Showing posts with label Jordan River. Show all posts
Showing posts with label Jordan River. Show all posts

Saturday, June 9, 2018

Israel - Thirsty in a dry and weary land 6/9/2017

We began our day visiting the site on the Jordan River very near where John the Baptist did his baptizing, on the Israel/Jordan border, and possibly where Jesus was baptized.  As we posed for a group picture, a white dove flew overhead.  They are quite common in the area, but was still a unique experience.





We drove further south along the Dead Sea through the Judean Wilderness and soaring temperatures to Masada.  It is a mesa rising high above the sea, and was the location of one of Herod the Great's palaces.  The location in the arid wilderness was even possible because of the cisterns built within the palace complex that would capture the area's rare rainfall - 2 inches per year - and store it in caves and basins carved within the plateau.  Herod never lived there, but the cisterns enabled over 900 Jews fleeing the Romans to withstand a siege for nearly a year before they chose death over slavery.

We also visited Qumran, where many of the Dead Sea Scrolls were discovered.  Temperatures here reached nearly 108°!  The Qumran residents of the 1st century also used cisterns to capture rainwater to meet their needs.

Our last stop was the Dead Sea itself where we floated - bobbed like a cork is more like it - in the very heavily salty water.
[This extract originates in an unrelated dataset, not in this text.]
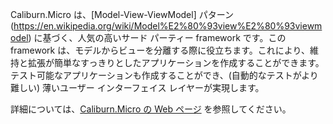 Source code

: ﻿Caliburn.Micro は、[Model-View-ViewModel] パターン (https://en.wikipedia.org/wiki/Model%E2%80%93view%E2%80%93viewmodel) に基づく、人気の高いサード パーティー framework です。この framework は、モデルからビューを分離する際に役立ちます。これにより、維持と拡張が簡単なすっきりとしたアプリケーションを作成することができます。テスト可能なアプリケーションも作成することができ、(自動的なテストがより難しい) 薄いユーザー インターフェイス レイヤーが実現します。

詳細については、[Caliburn.Micro の Web ページ](http://caliburnmicro.com/) を参照してください。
It was hot, crowded, and the salt and mud felt odd to the skin.  It was fun.


All the while we drank several liters of water to stay hydrated.  


But despite the heat and lack of rainfall, it is amazing to see how much still grows there.  Through the millennia, humans have found a way to meet their thirst needs in this dry land.  And one man in particular wrote of what this need was like:


"O God, you are my God;

I earnestly search for you.

My soul thirsts for you;

my whole body longs for you

in this parched and weary land

where there is no water." (Psalm 63:1)


This picture was taken in En-Gedi, the area where David once hid.




Thursday, June 7, 2018

Israel - Oh, What a sip of water can do 6/7/2017

We had quite a few "Wow" moments on our trip, but the biggest for me so far was one year ago today.
I stood in the Jordan River and witnessed 14 of my fellow pilgrims reaffirm their commitment to Christ through immersion in the river.  It was a great moment.

Later we drove along the River Road, the same road Jesus and his family and disciples would've traveled between Galilee and Jerusalem.  We entered the Palestinian Territories and drove through the hills and canyons of Samaria, and had a feast of a lunch at a restaurant on the side of the hill where the Northern Kingdom capital of Samaria once stood.  

We descended through the Judean Wilderness back to the Jordan Valley to Jericho.  There we saw the spring tradition says was made pure by Elisha.  We walked up the Tel, the hill created over multiple civilizations, of Jericho where the people of Israel and Joshua achieved their first victory in the Promised Land.  From the Tel we could see the Dead Sea and Mount Nebo in the distance. And we could see the traditional site where Jesus was tempted atop a mountain.

It was moving when we caught our first glimpse of the towers of Jerusalem and our first look at the Holy City.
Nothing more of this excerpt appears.